Y de códec he comprobado que no es: tengo instalada la extendión de descarga de videos de youtube versión 1.8.1.3-signed y si descargo el vídeo y lo reproduzco en mplayer, si hay sonido.

Aparte de dicha extensión,tango instalada GreaseMonkey 2.3.1-signed y el script anti-AEDE 2.0.0.0. El único plug-in instalado es el de Java, 11.45.2, que dice que debe ser actualizado.

Saludos,

----------

## cameta

Hola,

yo tengo instalados estos plugins y me suena bien.

IcedTea-Web Plugin (using IcedTea-Web 1.5.1)

OpenH264 Video Codec provided by Cisco Systems, Inc. 1.4

Shockwave Flash 18.0.0.209

y mis use

www-client/firefox-38.1.0::gentoo  USE="dbus gmp-autoupdate gstreamer jemalloc3 jit minimal startup-notification -bindist -custom-cflags -custom-optimization -debug -egl -gstreamer-0 -hardened (-neon) (-pgo) -pulseaudio (-selinux) -system-cairo -system-icu -system-jpeg -system-libvpx -system-sqlite {-test} -wifi" LINGUAS="ca

https://www.youtube.com/html5?hl=es&gl=ES

Y esto te ha de salir todo en verde, si algo sale en rojo es que muy bien no estas.

----------

## cameta

Ah y una tontería, comprueba que no tengas el altavoz en modo mudo en el youtube.

----------

## pcmaster

Jaja, no, no es eso.

El problema es que si instalo adobe-flash va bien, y si lo desinstalo para usar HTML5 veo el vídeo pero no se oye.

En el wiki de ALSA de Gentoo encontré esto: https://wiki.gentoo.org/wiki/ALSA#HTML5_does_not_play_in_the_Firefox_browser

aunque no creo que sea el caso porque aunque sí detecta 2 tarjetras, son una la integrada, y la otra la salida HDMI de la ATI.

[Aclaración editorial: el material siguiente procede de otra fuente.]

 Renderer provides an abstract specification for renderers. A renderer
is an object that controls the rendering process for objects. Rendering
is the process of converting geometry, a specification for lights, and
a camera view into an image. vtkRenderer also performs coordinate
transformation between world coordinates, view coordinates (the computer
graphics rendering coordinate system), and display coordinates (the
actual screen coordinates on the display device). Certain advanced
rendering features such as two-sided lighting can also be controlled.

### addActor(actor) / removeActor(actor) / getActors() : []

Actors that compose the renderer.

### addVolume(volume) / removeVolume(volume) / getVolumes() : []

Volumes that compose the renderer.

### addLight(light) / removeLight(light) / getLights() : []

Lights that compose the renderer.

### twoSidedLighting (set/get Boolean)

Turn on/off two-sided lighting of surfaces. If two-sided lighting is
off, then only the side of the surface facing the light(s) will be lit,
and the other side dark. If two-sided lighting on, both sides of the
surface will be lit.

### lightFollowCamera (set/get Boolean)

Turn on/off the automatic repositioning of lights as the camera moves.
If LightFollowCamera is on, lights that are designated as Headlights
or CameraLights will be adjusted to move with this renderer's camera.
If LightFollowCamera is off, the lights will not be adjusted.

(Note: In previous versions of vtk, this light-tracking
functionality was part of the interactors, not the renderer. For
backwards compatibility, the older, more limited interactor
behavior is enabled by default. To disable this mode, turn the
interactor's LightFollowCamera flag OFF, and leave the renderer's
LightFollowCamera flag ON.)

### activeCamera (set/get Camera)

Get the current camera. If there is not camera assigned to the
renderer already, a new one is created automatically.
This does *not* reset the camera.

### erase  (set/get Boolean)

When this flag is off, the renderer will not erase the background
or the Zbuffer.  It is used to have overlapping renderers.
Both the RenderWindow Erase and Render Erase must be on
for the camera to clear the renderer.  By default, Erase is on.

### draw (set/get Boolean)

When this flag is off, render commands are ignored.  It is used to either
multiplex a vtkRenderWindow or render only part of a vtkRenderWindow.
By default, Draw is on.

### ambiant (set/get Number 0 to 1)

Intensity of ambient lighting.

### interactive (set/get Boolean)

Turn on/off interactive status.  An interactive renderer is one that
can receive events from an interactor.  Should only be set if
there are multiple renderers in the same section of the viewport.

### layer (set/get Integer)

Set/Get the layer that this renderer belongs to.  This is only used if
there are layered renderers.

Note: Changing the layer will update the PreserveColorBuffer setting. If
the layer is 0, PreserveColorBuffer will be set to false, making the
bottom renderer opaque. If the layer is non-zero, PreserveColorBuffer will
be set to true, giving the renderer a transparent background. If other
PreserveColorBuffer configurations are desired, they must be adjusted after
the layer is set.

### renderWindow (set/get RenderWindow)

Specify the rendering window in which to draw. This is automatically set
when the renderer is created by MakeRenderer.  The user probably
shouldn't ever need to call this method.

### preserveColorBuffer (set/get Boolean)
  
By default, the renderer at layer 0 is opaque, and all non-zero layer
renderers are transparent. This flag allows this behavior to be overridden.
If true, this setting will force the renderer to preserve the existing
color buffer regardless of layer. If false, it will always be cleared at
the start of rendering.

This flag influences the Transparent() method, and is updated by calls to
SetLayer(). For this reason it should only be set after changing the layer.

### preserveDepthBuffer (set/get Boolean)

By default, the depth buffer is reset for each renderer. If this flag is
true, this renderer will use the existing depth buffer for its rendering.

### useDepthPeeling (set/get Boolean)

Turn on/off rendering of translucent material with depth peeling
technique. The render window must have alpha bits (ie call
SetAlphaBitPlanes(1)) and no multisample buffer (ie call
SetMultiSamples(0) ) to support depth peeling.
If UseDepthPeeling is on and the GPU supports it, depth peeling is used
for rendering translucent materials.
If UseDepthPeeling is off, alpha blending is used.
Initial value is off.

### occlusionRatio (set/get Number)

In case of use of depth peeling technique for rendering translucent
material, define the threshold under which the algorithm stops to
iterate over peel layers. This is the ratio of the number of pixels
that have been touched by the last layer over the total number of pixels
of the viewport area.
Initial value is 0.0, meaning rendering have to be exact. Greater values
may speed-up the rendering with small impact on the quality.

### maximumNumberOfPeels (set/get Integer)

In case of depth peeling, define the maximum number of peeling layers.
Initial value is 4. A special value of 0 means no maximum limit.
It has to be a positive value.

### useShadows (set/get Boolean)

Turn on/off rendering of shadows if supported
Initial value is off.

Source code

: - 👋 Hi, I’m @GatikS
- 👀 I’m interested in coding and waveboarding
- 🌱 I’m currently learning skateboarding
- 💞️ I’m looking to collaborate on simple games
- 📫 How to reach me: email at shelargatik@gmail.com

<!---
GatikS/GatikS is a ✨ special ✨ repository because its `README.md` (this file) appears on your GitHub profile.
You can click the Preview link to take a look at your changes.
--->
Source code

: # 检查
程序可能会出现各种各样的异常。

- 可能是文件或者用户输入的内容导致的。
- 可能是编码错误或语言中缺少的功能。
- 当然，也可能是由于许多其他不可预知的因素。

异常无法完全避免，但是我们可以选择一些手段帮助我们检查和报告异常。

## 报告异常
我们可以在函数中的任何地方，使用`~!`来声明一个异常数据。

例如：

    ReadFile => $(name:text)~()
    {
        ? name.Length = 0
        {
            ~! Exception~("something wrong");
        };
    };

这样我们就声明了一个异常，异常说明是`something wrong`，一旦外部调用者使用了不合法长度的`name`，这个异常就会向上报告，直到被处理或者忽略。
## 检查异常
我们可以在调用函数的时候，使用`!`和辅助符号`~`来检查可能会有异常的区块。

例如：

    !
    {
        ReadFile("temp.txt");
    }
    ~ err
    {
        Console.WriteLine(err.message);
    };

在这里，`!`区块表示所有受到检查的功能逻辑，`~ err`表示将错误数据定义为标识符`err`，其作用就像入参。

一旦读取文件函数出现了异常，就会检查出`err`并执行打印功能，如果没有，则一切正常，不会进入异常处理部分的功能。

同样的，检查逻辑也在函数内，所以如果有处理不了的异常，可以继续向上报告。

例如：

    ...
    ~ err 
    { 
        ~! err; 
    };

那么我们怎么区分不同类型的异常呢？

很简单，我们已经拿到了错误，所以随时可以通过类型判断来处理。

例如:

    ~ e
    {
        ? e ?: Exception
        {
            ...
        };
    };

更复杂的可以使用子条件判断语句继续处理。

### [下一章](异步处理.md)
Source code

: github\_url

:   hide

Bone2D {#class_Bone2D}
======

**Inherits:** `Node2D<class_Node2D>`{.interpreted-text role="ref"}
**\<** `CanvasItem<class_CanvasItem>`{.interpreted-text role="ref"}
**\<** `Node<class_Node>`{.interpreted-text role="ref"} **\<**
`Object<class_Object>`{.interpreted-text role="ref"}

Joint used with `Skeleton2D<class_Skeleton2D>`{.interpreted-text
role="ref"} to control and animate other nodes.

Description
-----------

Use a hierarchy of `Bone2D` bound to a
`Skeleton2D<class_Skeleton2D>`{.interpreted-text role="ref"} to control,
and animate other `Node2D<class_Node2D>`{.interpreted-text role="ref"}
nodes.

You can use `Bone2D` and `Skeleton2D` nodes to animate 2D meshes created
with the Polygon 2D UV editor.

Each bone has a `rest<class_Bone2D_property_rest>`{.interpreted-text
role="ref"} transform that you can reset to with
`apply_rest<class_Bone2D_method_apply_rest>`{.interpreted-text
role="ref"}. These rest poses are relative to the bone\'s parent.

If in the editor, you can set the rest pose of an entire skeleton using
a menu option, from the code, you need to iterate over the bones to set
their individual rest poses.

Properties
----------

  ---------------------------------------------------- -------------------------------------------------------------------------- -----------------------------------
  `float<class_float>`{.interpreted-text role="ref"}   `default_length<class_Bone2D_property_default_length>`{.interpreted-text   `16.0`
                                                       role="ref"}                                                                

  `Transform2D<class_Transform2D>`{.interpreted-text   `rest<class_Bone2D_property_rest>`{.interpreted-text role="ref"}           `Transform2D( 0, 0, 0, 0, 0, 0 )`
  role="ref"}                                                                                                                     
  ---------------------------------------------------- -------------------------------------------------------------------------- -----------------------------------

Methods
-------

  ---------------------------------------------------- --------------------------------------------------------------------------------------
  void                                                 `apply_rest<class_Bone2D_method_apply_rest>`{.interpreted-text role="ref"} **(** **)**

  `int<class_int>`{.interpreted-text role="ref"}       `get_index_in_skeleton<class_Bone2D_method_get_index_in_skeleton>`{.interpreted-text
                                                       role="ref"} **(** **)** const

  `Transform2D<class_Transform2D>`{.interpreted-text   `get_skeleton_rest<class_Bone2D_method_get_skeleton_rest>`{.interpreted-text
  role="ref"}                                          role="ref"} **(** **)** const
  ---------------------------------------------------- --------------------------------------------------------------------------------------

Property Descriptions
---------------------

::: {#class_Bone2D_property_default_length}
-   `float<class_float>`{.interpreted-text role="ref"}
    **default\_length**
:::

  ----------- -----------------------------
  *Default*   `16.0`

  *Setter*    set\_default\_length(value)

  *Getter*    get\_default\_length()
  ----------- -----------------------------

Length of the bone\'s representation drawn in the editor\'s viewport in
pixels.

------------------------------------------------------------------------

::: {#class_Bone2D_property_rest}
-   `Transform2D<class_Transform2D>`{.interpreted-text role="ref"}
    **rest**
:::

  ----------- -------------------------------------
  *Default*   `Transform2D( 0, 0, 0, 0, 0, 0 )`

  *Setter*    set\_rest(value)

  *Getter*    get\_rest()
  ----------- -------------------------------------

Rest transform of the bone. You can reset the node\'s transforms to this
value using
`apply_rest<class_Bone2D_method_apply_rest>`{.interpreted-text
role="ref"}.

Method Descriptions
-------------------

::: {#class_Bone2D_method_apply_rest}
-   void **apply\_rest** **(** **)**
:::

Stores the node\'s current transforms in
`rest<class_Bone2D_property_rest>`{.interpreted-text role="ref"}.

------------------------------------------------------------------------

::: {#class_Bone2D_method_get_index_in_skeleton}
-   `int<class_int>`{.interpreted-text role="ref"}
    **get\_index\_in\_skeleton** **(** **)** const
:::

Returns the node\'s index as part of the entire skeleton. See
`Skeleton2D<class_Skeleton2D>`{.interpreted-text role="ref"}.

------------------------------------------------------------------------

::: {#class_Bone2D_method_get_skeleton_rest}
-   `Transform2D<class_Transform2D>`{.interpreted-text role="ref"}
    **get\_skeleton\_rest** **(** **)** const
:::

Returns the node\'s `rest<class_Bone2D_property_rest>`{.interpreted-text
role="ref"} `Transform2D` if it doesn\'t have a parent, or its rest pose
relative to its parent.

Estoy instalando pulseaudio a ver si me da más control sobre el audio que usando sólo alsa.

Por cierto, ¿cómo has instalado shockwave -flash? Porque en otro nmensaje dices que desinstale adobe-flash.

----------

## cameta

Hola,

shockwave flash se instala tal como pone en el enlace de la wiki con el freshplayerplugin.

Estos problemas podrían venir dados por culpa de alguna use.

Ponte en you tube, en uno de esos videos que te sale mudo y haz clic con el boton derecho del ratón,

sale un menu donde pone stats for nerds (estadisticas) .

y luego miras el mime type a ver que codec pone.

----------

## pcmaster

Hola,

Ya está resuelto, la solución ha sido instalar pulseaudio.

Gracias de todas formas por tu ayuda.

Eso sí, en el enlace de "Acerca del reproductor html5" que pusiste, los tres superiores me salen Ok, en azul, y los 3 inferiores en rojo, aunque creo qeu son codecs de Microsoft.

Pero youtube ya funciona  :Wink: 

----------

## cameta

Pues no, no son codecs de microsoft.

Deberían de estar en azul, eso se consigue tocando el about:config

http://www.ghacks.net/2014/07/25/enable-mse-h2-64-support-youtube-firefox-right-now/

----------

## natrix

Perdón que me meta en la discusión pero me interesa el tema:

La única manera de tener H264 en FF (y sin usar gstreamer) es con OpenH264 Video Codec? Pregunto esto porque openh264 tiene un fuerte mask.

Gracias!!

----------

## cameta

Ni idea, yo he instalado el H264 en el firefox con el gstreamer. Total es para ver los videos del youtube y no quiero complicarme la vida. Eso si uso la versión 38.1.0 porque las anteriores no soportaban eso.

Esta versión  lo que hace es descargar el OpenH264 Video Codec automáticamente dentro del firefox cuando lo inicias por primera vez.

----------

## natrix

Buen dato lo de la versión de firefox. Yo sigo usando el 31.8.

Gracias!!

----------

## cameta

Pon esa versión, porque la 31 falla con el google street view entre otras cosas.

----------

## natrix

Me da la impresión que  media-libs/openh264 es para firefox 31, porque firefox 38 y openh264 entran en conflicto.

Ve vino barbaro el hilo, hacia mucho que venia postergando la pseudomigración adobe-flash/html5.

Gracias Cameta!!

----------

## cameta

Firefox 38 ya baja automáticamente openh264 al ponerse en marcha..

----------

## cameta

Añado que con el antiguo freshplayerplugin-0.3.1-r2 el flash no funciona a pantalla completa en muchos sistemas. (me ocurría a mi), este era un bug conocido que ha sido corregido en reshplayerplugin-0.3.2 disponible en portage desde este sábado.

----------